DETAILED DESCRIPTION OF THE INVENTION

General Techniques and Definitions

[0081] Unless specifically defined otherwise, all technical and scientific terms used herein shall be taken to have the same meaning as commonly understood by one of ordinary skill in the art (e.g., in cell culture, molecular genetics, immunology, immunohistochemistry, protein chemistry, and biochemistry).
[0082] Unless otherwise indicated, the recombinant protein, cell culture, and immunological techniques utilized in the present invention are standard procedures, well known to those skilled in the art. Such techniques are described and explained throughout the literature in sources such as, J. Perbal, A Practical Guide to Molecular Cloning, John Wiley and Sons (1984); J. Sambrook et al., Molecular Cloning: A Laboratory Manual, Cold Spring Harbour Laboratory Press (1989); T. A. Brown (editor), Essential Molecular Biology: A Practical Approach, Volumes 1 and 2, IRL Press (1991); D. M. Glover and B. D. Hames (editors), DNA Cloning: A Practical Approach, Volumes 1-4, IRL Press (1995 and 1996); F. M. Ausubel et al. (editors), Current Protocols in Molecular Biology, Greene Pub. Associates and Wiley-Interscience (1988, including all updates until present); Ed Harlow and David Lane (editors) Antibodies: A Laboratory Manual, Cold Spring Harbour Laboratory, (1988); and J. E. Coligan et al. (editors), Current Protocols in Immunology, John Wiley & Sons (including all updates until present).
[0083] As used in the subject specification, the singular forms “a”, “an” and “the” include plural aspects unless the context clearly dictates otherwise. Thus, for example, reference to “a peptide” includes a single peptide, as well as two or more peptides and so forth. Furthermore, an antigen presenting cell is usually provided as a population of such cells.

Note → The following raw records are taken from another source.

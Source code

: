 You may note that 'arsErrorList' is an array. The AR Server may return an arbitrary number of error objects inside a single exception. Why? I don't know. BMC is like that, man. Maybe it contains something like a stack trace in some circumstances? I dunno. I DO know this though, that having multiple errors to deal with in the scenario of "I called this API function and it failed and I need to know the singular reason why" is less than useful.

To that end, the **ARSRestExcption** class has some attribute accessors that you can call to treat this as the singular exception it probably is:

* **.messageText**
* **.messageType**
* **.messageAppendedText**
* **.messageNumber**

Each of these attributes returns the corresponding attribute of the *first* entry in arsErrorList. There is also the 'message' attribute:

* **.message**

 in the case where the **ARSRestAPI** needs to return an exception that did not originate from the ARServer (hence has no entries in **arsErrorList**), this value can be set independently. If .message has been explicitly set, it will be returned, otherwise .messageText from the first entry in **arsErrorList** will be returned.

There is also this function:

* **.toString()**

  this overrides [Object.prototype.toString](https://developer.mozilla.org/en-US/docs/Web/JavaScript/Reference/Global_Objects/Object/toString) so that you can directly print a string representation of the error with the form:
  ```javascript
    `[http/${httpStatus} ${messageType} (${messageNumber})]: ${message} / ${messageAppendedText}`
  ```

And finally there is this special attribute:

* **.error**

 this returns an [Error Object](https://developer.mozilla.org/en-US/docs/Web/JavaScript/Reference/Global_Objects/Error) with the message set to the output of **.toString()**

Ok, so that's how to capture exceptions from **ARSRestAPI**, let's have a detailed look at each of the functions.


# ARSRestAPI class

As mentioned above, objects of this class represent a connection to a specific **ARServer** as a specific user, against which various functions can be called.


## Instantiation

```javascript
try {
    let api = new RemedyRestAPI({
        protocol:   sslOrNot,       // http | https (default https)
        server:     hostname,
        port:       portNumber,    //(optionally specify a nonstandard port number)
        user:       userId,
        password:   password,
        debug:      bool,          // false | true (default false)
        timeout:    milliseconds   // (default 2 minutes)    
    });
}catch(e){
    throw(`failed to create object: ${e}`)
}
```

[0084] The term “celiac disease” refers to a chronic inflammatory disease of the small intestine. The disease encompasses a spectrum of conditions characterised by varying degrees of gluten sensitivity, including a severe form characterised by a flat small intestinal mucosa (hyperplastic villous atrophy) and other forms characterised by milder symptoms including fatigue, chronic diarrhoea, malabsorption of nutrients, weight loss, abdominal distension, anaemia as well as a substantially enhanced risk for the development of osteoporosis and intestinal malignancies (lymphoma and carcinoma).
[0085] The term “sensitive to gluten” refers to the state in which any one or more of the symptoms of celiac disease or an inappropriate T cell response are exhibited by a subject exposed to gluten, or peptide fragment thereof. In a subject who is not sensitive to gluten, there is little or no T cell response caused by ingestion of gluten. By contrast, in a subject sensitive to gluten there is an inappropriate CD4+ T cell mediated immune response to peptides derived from gluten after ingestion thereof.

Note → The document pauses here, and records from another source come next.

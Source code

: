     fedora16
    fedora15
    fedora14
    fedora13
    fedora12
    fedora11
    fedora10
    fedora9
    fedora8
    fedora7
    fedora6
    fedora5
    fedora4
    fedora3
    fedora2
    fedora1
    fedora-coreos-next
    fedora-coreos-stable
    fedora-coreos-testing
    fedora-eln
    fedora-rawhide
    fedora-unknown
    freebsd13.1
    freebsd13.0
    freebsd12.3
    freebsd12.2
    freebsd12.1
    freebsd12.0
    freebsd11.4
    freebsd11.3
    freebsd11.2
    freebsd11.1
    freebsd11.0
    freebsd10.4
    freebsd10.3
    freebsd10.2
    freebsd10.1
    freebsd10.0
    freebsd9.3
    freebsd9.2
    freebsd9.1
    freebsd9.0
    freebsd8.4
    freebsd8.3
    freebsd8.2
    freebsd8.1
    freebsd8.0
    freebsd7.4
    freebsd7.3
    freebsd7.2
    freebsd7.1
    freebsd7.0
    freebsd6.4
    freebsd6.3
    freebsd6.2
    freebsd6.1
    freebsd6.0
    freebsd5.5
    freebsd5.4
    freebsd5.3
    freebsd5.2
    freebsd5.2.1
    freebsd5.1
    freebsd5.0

[0086] The terms “immune tolerance”, “immunological tolerance”, “tolerance” or “desensitise” are here defined as to make a sensitised or hypersensitive subject, less sensitive, insensitive or nonreactive to gluten by reducing the immunological reactivity of a subject towards gluten. Immune tolerance may be generated, for example, by exposure of mucosal surfaces to tolerance-inducing antigenic fragments of gluten as defined herein. Mucosal administration of both high- and low-dose antigen may result in immune tolerance, in which the immune response to subsequent systemic administration of antigen is reduced. At least two mechanisms of immune tolerance may exist. Tolerance to high-doses of an antigen appears to occur by inactivation or clonal deletion of Th1 and Th2 cells. In contrast, tolerance to low doses of antigen leads to bystander immune suppression mediated by stimulation of Treg cells to produce suppressive cytokines such as interleukin-4 (IL-4), interleukin-10 (IL-10) and TGFβ.
[0087] The term “inducing immune tolerance” as used herein refers to bringing about, producing, or causing immune tolerance to gluten in a subject sensitive to gluten.
[0088] The term “hypersensitive” is here defined as abnormally susceptible physiologically to gluten.
[0089] The term “allergy” refers to a state of reversible unresponsiveness or hyporesponsiveness of a T cell (or B cell) to an antigen.
[0090] As used herein, “Treg” refers to a subclass of T cells whose major role is to bring T cell-mediated immunity during an immune reaction to an end, and to suppress auto-reactive T cells that escaped negative selection in the thymus. A “Treg response”, as used herein, is characterised by the differentiation and proliferation of the population of CD4+ or CD8+ Treg cells which express the forkhead family transcription factor FOXP3 (forkhead box p3) and/or the MHC Class II associated protein LAG-3, and/or express high levels of the IL-2 receptor alpha chain (CD25). There is also a minor population of MHC Class I-restricted CD8+ FOXP3-expressing Treg cells. The presence of Treg cells in the peripheral circulation or spleen may be determined by analysis of CD4+/CD25+ expression. This may conveniently he achieved using flow cytometry. In addition, Treg cells may be quantified by determining levels of FOXP3 mRNA in peripheral blood- or spleen-derived mononuclear cells by quantitative reverse transcriptase polymerase chain reaction (PCR). In addition, the induction of a Treg response in vivo may be assessed by the measurement of Treg-associated cytokines from peripheral blood- or lymph node-derived mononuclear lymphocytes. Treg cells typically show higher expression levels of the anti-inflammatory cytokines such as IL-10 and TGFβ and the presence of these mediators may be determined by methods known in the art, such as flow cytometry, immunohistochemical staining or ELISA.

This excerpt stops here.